• [Problem to work on]: When you reach the line containing "asset_img explain-1.png explain1" in the entries below, begin reproducing lines exactly, and stop once the line containing "EXPLAIN 出来， 主表变了(又， 排序麻烦在主表上做)" is done.
(Beginning of Extracted entries)
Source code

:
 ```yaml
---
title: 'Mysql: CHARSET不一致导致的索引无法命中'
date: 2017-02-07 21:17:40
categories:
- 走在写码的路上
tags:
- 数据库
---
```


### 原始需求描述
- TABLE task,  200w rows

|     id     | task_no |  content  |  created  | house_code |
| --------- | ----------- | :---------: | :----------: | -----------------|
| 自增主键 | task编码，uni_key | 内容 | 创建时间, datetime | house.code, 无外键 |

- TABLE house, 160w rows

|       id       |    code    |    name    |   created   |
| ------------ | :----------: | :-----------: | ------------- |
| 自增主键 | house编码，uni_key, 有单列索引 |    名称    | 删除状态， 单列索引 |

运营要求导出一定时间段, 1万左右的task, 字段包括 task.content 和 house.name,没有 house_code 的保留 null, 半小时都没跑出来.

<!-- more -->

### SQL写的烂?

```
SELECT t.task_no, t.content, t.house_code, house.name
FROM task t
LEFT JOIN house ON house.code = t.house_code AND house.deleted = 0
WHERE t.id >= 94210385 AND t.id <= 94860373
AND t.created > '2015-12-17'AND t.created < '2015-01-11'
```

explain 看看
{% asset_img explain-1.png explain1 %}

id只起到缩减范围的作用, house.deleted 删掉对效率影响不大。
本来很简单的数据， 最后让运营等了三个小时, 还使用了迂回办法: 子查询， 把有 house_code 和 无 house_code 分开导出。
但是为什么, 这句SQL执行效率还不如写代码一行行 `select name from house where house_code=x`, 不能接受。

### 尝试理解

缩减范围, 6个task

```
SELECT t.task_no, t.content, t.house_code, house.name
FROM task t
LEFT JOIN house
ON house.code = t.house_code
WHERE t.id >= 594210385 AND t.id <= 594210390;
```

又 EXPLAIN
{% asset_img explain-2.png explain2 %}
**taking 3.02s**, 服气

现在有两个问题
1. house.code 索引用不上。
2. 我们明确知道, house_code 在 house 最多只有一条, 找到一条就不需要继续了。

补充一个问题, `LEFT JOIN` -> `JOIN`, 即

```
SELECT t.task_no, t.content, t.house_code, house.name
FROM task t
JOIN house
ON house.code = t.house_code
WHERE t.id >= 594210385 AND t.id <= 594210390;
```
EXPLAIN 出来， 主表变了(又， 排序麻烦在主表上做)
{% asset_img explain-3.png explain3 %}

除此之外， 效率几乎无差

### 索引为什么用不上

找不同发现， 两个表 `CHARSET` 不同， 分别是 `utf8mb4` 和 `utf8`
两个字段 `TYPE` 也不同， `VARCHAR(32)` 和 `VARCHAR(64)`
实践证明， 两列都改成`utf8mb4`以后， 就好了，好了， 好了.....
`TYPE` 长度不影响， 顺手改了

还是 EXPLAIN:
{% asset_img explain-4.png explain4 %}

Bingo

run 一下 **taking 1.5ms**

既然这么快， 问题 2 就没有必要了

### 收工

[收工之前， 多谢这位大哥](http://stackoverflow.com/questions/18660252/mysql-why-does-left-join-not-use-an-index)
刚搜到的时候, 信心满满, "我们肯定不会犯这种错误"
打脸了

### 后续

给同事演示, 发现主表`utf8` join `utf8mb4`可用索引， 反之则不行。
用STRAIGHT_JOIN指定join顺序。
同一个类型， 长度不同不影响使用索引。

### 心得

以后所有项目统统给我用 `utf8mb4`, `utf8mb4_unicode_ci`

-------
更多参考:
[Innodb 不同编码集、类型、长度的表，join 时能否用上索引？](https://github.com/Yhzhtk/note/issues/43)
(End of Extracted entries)
• [Result]:
{% asset_img explain-1.png explain1 %}

id只起到缩减范围的作用, house.deleted 删掉对效率影响不大。
本来很简单的数据， 最后让运营等了三个小时, 还使用了迂回办法: 子查询， 把有 house_code 和 无 house_code 分开导出。
但是为什么, 这句SQL执行效率还不如写代码一行行 `select name from house where house_code=x`, 不能接受。

### 尝试理解

缩减范围, 6个task

```
SELECT t.task_no, t.content, t.house_code, house.name
FROM task t
LEFT JOIN house
ON house.code = t.house_code
WHERE t.id >= 594210385 AND t.id <= 594210390;
```

又 EXPLAIN
{% asset_img explain-2.png explain2 %}
**taking 3.02s**, 服气

现在有两个问题
1. house.code 索引用不上。
2. 我们明确知道, house_code 在 house 最多只有一条, 找到一条就不需要继续了。

补充一个问题, `LEFT JOIN` -> `JOIN`, 即

```
SELECT t.task_no, t.content, t.house_code, house.name
FROM task t
JOIN house
ON house.code = t.house_code
WHERE t.id >= 594210385 AND t.id <= 594210390;
```
EXPLAIN 出来， 主表变了(又， 排序麻烦在主表上做)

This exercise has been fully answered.